ST. LOUIS, Sept. 12 /PRNewswire-FirstCall/ -- Spartech Corporation
(NYSE:SEH) announced today its operating results for its third
quarter ended August 4, 2007. Third quarter 2007 Highlights --
Diluted earnings per share were $0.27 compared to $0.33 recorded in
the third quarter of 2006. Net earnings in both periods were
impacted by special items. Diluted earnings per share excluding
special items were $0.31 compared to $0.44 in the third quarter of
2006. -- Operating earnings excluding special items decreased $7.4
million in the third quarter from the prior year third quarter due
mostly to a 4% decrease in sales volume coupled with a 1.6 cent
drop in gross margin per pound sold. -- Cash flows provided by
operations were $26.5 million for the quarter which was used to
invest $10.3 million in capital expenditures and pay down $16.9
million of debt. Working capital as a percentage of sales improved
to 9.8% compared to 10.4% at the end of last year's third quarter.
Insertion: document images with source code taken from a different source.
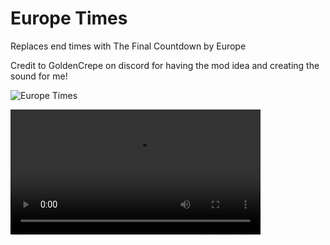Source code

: # Europe Times

Replaces end times with The Final Countdown by Europe

Credit to GoldenCrepe on discord for having the mod idea and creating the sound for me!

![Europe Times](https://user-images.githubusercontent.com/34462599/213903580-d8735627-a2c6-4a0b-bc92-822f99ec8ff5.png)


<video src="https://user-images.githubusercontent.com/34462599/211179377-961f1375-08a8-41fd-b8c1-d4676eea1150.mov" data-canonical-src="https://user-images.githubusercontent.com/34462599/211179377-961f1375-08a8-41fd-b8c1-d4676eea1150.mov" controls="controls" class="d-block rounded-bottom-2 border-top width-fit" style="max-height:640px; min-height: 200px" autoplay/>

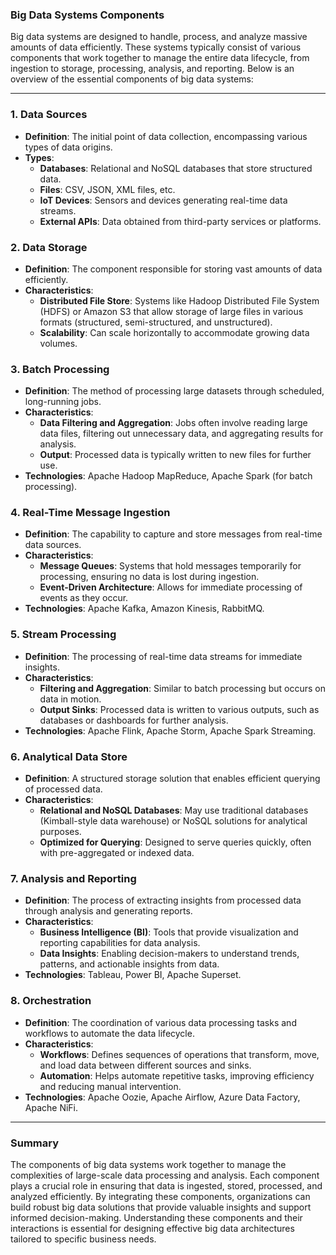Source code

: ### Big Data Systems Components

Big data systems are designed to handle, process, and analyze massive amounts of data efficiently. These systems typically consist of various components that work together to manage the entire data lifecycle, from ingestion to storage, processing, analysis, and reporting. Below is an overview of the essential components of big data systems:

---

### 1. **Data Sources**
- **Definition**: The initial point of data collection, encompassing various types of data origins.
- **Types**:
  - **Databases**: Relational and NoSQL databases that store structured data.
  - **Files**: CSV, JSON, XML files, etc.
  - **IoT Devices**: Sensors and devices generating real-time data streams.
  - **External APIs**: Data obtained from third-party services or platforms.
  
### 2. **Data Storage**
- **Definition**: The component responsible for storing vast amounts of data efficiently.
- **Characteristics**:
  - **Distributed File Store**: Systems like Hadoop Distributed File System (HDFS) or Amazon S3 that allow storage of large files in various formats (structured, semi-structured, and unstructured).
  - **Scalability**: Can scale horizontally to accommodate growing data volumes.

### 3. **Batch Processing**
- **Definition**: The method of processing large datasets through scheduled, long-running jobs.
- **Characteristics**:
  - **Data Filtering and Aggregation**: Jobs often involve reading large data files, filtering out unnecessary data, and aggregating results for analysis.
  - **Output**: Processed data is typically written to new files for further use.
- **Technologies**: Apache Hadoop MapReduce, Apache Spark (for batch processing).

### 4. **Real-Time Message Ingestion**
- **Definition**: The capability to capture and store messages from real-time data sources.
- **Characteristics**:
  - **Message Queues**: Systems that hold messages temporarily for processing, ensuring no data is lost during ingestion.
  - **Event-Driven Architecture**: Allows for immediate processing of events as they occur.
- **Technologies**: Apache Kafka, Amazon Kinesis, RabbitMQ.

### 5. **Stream Processing**
- **Definition**: The processing of real-time data streams for immediate insights.
- **Characteristics**:
  - **Filtering and Aggregation**: Similar to batch processing but occurs on data in motion.
  - **Output Sinks**: Processed data is written to various outputs, such as databases or dashboards for further analysis.
- **Technologies**: Apache Flink, Apache Storm, Apache Spark Streaming.

### 6. **Analytical Data Store**
- **Definition**: A structured storage solution that enables efficient querying of processed data.
- **Characteristics**:
  - **Relational and NoSQL Databases**: May use traditional databases (Kimball-style data warehouse) or NoSQL solutions for analytical purposes.
  - **Optimized for Querying**: Designed to serve queries quickly, often with pre-aggregated or indexed data.

### 7. **Analysis and Reporting**
- **Definition**: The process of extracting insights from processed data through analysis and generating reports.
- **Characteristics**:
  - **Business Intelligence (BI)**: Tools that provide visualization and reporting capabilities for data analysis.
  - **Data Insights**: Enabling decision-makers to understand trends, patterns, and actionable insights from data.
- **Technologies**: Tableau, Power BI, Apache Superset.

### 8. **Orchestration**
- **Definition**: The coordination of various data processing tasks and workflows to automate the data lifecycle.
- **Characteristics**:
  - **Workflows**: Defines sequences of operations that transform, move, and load data between different sources and sinks.
  - **Automation**: Helps automate repetitive tasks, improving efficiency and reducing manual intervention.
- **Technologies**: Apache Oozie, Apache Airflow, Azure Data Factory, Apache NiFi.

---

### Summary

The components of big data systems work together to manage the complexities of large-scale data processing and analysis. Each component plays a crucial role in ensuring that data is ingested, stored, processed, and analyzed efficiently. By integrating these components, organizations can build robust big data solutions that provide valuable insights and support informed decision-making. Understanding these components and their interactions is essential for designing effective big data architectures tailored to specific business needs.
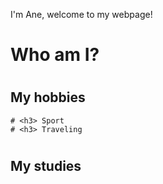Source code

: I'm Ane, welcome to my webpage!
# <h1> Who am I?
  # <h2> My hobbies 
    # <h3> Sport
    # <h3> Traveling 
  # <h2> My studies 
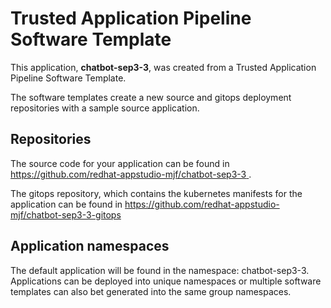 # Trusted Application Pipeline Software Template

This application, **chatbot-sep3-3**, was created from a Trusted Application Pipeline Software Template.

The software templates create a new source and gitops deployment repositories with a sample source application. 

## Repositories

The source code for your application can be found in [https://github.com/redhat-appstudio-mjf/chatbot-sep3-3 ](https://github.com/redhat-appstudio-mjf/chatbot-sep3-3 ).
 
The gitops repository, which contains the kubernetes manifests for the application can be found in 
[https://github.com/redhat-appstudio-mjf/chatbot-sep3-3-gitops ](https://github.com/redhat-appstudio-mjf/chatbot-sep3-3-gitops ) 

## Application namespaces 

The default application will be found in the namespace: chatbot-sep3-3. Applications can be deployed into unique namespaces or multiple software templates can also bet generated into the same group namespaces.  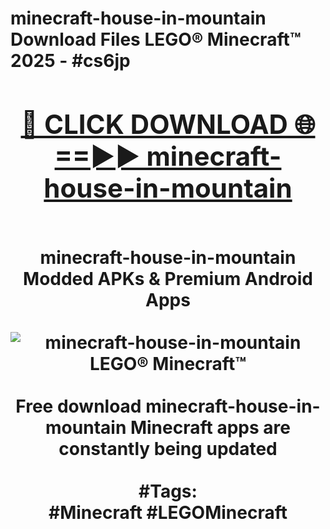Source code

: <h1>minecraft-house-in-mountain Download Files LEGO® Minecraft™ 2025 - #cs6jp
<br>
<div align="center">
<h2><a href="https://apps.freeplayer.one?minecraft-house-in-mountain" rel="nofollow">🔴 CLICK DOWNLOAD 🌐==►► minecraft-house-in-mountain</a></h2>
<br>
minecraft-house-in-mountain Modded APKs & Premium Android Apps
<br>
<br>
<a href="https://apps.freeplayer.one?minecraft-house-in-mountain" rel="nofollow" data-target="animated-image.originalLink"><img src="https://github.com/user-attachments/assets/0f9c940e-d8b0-45ae-aac7-cd30a18b3e1c" alt="minecraft-house-in-mountain LEGO® Minecraft™" style="max-width: 100%; display: inline-block;" data-target="animated-image.originalImage"></a>
<br><br>
Free download minecraft-house-in-mountain Minecraft apps are constantly being updated
<br><br>
#Tags:
<br>
#Minecraft #LEGOMinecraft
</div>
<br>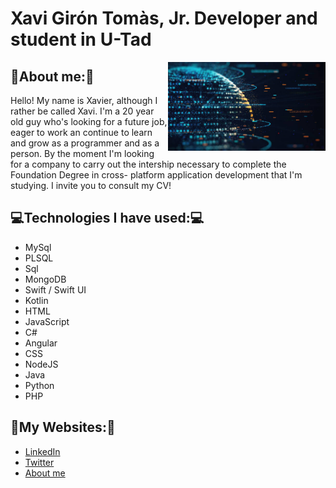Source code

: # Xavi Girón Tomàs, Jr. Developer and student in U-Tad
<img src="https://github.com/XaviGT10/Presentation/blob/main/istockphoto-1200200188-612x612.jpg" width=50% align="right" padding=30px>

## 👤About me:👤

Hello! My name is Xavier, although I rather be called Xavi. I'm a 20 year old guy who's looking for a future job, eager to work an continue to learn and grow as a programmer and as a person. By the moment I'm looking for a company to carry out the intership necessary to complete the Foundation Degree in cross-
platform application development that I'm studying.
I invite you to consult my CV!



## 💻Technologies I have used:💻
- MySql
- PLSQL
- Sql
- MongoDB
- Swift / Swift UI
- Kotlin
- HTML
- JavaScript
- C#
- Angular
- CSS
- NodeJS
- Java
- Python
- PHP



## 💪My Websites:💪
 - [LinkedIn](https://www.linkedin.com/in/xaviergiróntomàs/)
 - [Twitter](https://twitter.com/XaviGironTomas)
 - [About me](https://about.me/xavigiron)
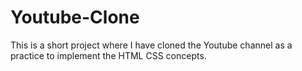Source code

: # Youtube-Clone
This is a short project where I have cloned the Youtube channel as a practice to implement the HTML CSS concepts.
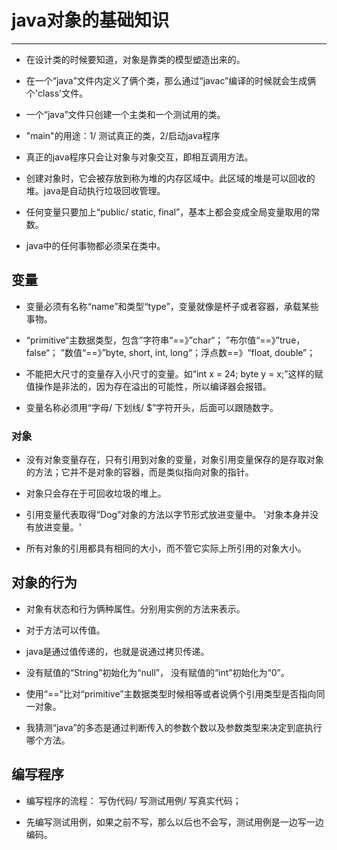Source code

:# java对象的基础知识

---

- 在设计类的时候要知道，对象是靠类的模型塑造出来的。 
- 在一个“java”文件内定义了俩个类，那么通过“javac”编译的时候就会生成俩个'class'文件。
- 一个“java”文件只创建一个主类和一个测试用的类。

- "main"的用途：1/ 测试真正的类，2/启动java程序

- 真正的java程序只会让对象与对象交互，即相互调用方法。

- 创建对象时，它会被存放到称为堆的内存区域中。此区域的堆是可以回收的堆。java是自动执行垃圾回收管理。

- 任何变量只要加上“public/ static, final”，基本上都会变成全局变量取用的常数。

- java中的任何事物都必须呆在类中。

## 变量

- 变量必须有名称“name”和类型“type”，变量就像是杯子或者容器，承载某些事物。

- “primitive“主数据类型，包含”字符串“==》”char“； ”布尔值“==》”true，false“； ”数值“==》”byte, short, int, long“；浮点数==》“float, double”；

- 不能把大尺寸的变量存入小尺寸的变量。如“int x = 24; byte y = x;”这样的赋值操作是非法的，因为存在溢出的可能性，所以编译器会报错。

- 变量名称必须用“字母/ 下划线/ $”字符开头，后面可以跟随数字。

### 对象

- 没有对象变量存在，只有引用到对象的变量，对象引用变量保存的是存取对象的方法；它并不是对象的容器，而是类似指向对象的指针。

- 对象只会存在于可回收垃圾的堆上。

- 引用变量代表取得“Dog”对象的方法以字节形式放进变量中。 '对象本身并没有放进变量。'

- 所有对象的引用都具有相同的大小，而不管它实际上所引用的对象大小。

## 对象的行为

- 对象有状态和行为俩种属性。分别用实例的方法来表示。

- 对于方法可以传值。

- java是通过值传递的，也就是说通过拷贝传递。

- 没有赋值的“String”初始化为“null”， 没有赋值的“int”初始化为“0”。

- 使用“==”比对“primitive”主数据类型时候相等或者说俩个引用类型是否指向同一对象。

- 我猜测“java”的多态是通过判断传入的参数个数以及参数类型来决定到底执行哪个方法。

## 编写程序

- 编写程序的流程： 写伪代码/ 写测试用例/ 写真实代码；

- 先编写测试用例，如果之前不写，那么以后也不会写，测试用例是一边写一边编码。
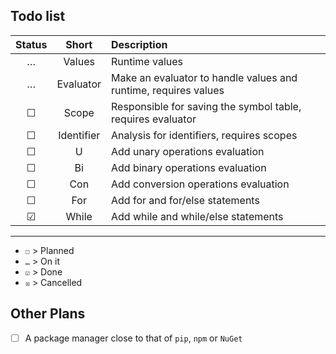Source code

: ## Todo list

| Status | Short | Description |
| :----: | :---: | :---------- |
| … | Values | Runtime values |
| … | Evaluator | Make an evaluator to handle values and runtime, requires values |
| ☐ | Scope | Responsible for saving the symbol table, requires evaluator |
| ☐ | Identifier | Analysis for identifiers, requires scopes |
| ☐ | U | Add unary operations evaluation |
| ☐ | Bi | Add binary operations evaluation |
| ☐ | Con | Add conversion operations evaluation |
| ☐ | For | Add for and for/else statements |
| ☑ | While | Add while and while/else statements |

---

- `☐` > Planned
- `…` > On it
- `☑` > Done
- `☒` > Cancelled

## Other Plans
- [ ] A package manager close to that of `pip`, `npm` or `NuGet`

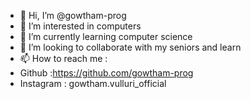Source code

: - 👋 Hi, I’m @gowtham-prog
- 👀 I’m interested in computers 
- 🌱 I’m currently learning computer science
- 💞️ I’m looking to collaborate with my seniors and learn
- 📫 How to reach me :
- Github :https://github.com/gowtham-prog
- Instagram : gowtham.vulluri_official

<!---
gowtham-prog/gowtham-prog is a ✨ special ✨ repository because its `README.md` (this file) appears on your GitHub profile.
You can click the Preview link to take a look at your changes.
--->
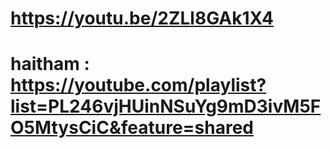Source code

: # https://youtu.be/2ZLl8GAk1X4 
# haitham : https://youtube.com/playlist?list=PL246vjHUinNSuYg9mD3ivM5FO5MtysCiC&feature=shared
-- Subsequent to the end of the quarter, the Company announced the
agreement to acquire Creative Forming, Inc. which has $48 million
of annual sales. Creative designs, engineers and manufactures
plastic packaging for the food, consumer product, produce and
medical markets. Overview of Results Net sales for the third
quarter were $361.1 million compared to $377.7 million in the third
quarter of 2006 representing a decrease of 4%. This change was
caused by a 4% decrease in consolidated sales volume primarily from
declines in sales to the transportation and recreation and leisure
markets due to weakness in demand. The sales volume decline
occurred in our Sheet and Color and Specialty Compounds segments
which were down 5% and 3%, respectively. We continued to see
success in our Green Initiative with sales of these products, that
deliver environmental and energy savings benefits, growing by 6.7
million pounds or 29% in the third quarter compared to last year's
third quarter. Reported operating earnings were $18.4 million in
the third quarter of the current year compared to $27.6 million in
the prior year third quarter. Operating earnings excluding special
items were $20.5 million for the third quarter of 2007 compared to
$27.9 million in the prior year third quarter. The $7.4 million
decrease was caused by the 4% decrease in sales volume coupled with
a 1.6 cent decrease in gross margin per pound sold which was
comprised of a 0.6 cent decrease in material margin and a 0.9 cent
increase in conversion costs. The decrease in material margin per
pound was caused by a soft demand environment along with increasing
resin costs and disruptions associated with our Greenville sheet
consolidation, all of which made it difficult to pass through the
increased resin costs to customers as higher selling prices on a
timely basis. The increase in conversion costs per pound was
attributable to dollar increases in employee health, workers
compensation, depreciation and utilities expenses coupled with the
decrease in sales volume. Selling, general and administrative
expenses increased $1.9 million in the third quarter of the current
year from the same quarter of the prior year because of a $1.9
million charge from entering into a Separation Agreement with the
Company's former President and Chief Executive Officer ("CEO").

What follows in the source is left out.